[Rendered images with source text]
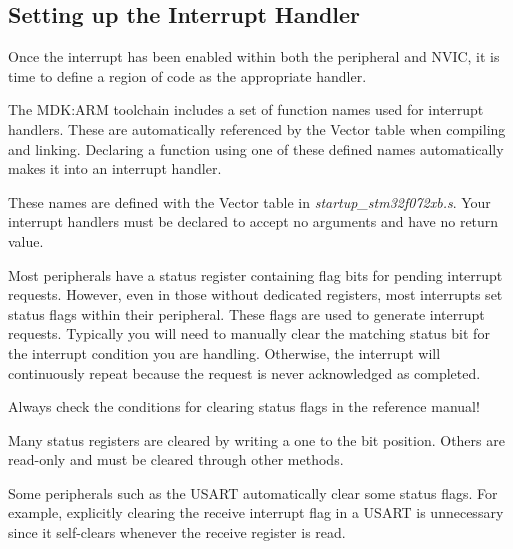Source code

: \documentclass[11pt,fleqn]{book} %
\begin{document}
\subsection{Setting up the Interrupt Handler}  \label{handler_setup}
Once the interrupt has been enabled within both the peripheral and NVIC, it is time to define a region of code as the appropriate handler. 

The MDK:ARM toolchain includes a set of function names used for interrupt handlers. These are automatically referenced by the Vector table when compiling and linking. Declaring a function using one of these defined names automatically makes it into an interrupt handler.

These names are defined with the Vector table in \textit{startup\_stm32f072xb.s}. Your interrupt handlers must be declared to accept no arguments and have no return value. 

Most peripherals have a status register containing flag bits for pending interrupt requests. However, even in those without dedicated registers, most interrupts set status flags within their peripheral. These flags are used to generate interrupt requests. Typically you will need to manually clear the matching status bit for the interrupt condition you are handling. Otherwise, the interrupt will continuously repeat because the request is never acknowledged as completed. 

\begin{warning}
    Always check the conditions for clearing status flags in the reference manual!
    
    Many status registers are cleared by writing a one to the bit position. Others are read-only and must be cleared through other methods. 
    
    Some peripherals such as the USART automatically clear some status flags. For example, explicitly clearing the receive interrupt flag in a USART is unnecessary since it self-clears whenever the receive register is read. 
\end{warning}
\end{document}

= EXERCISE PROMPT =
Please give back an exact copy of the entries above from their first line through the line containing "The MDK:ARM toolchain", leaving the pictures aside.

= OUTPUT FOR THIS TASK =
Source code

: \documentclass[11pt,fleqn]{book} %
\begin{document}
\subsection{Setting up the Interrupt Handler}  \label{handler_setup}
Once the interrupt has been enabled within both the peripheral and NVIC, it is time to define a region of code as the appropriate handler. 

The MDK:ARM toolchain includes a set of function names used for interrupt handlers. These are automatically referenced by the Vector table when compiling and linking. Declaring a function using one of these defined names automatically makes it into an interrupt handler.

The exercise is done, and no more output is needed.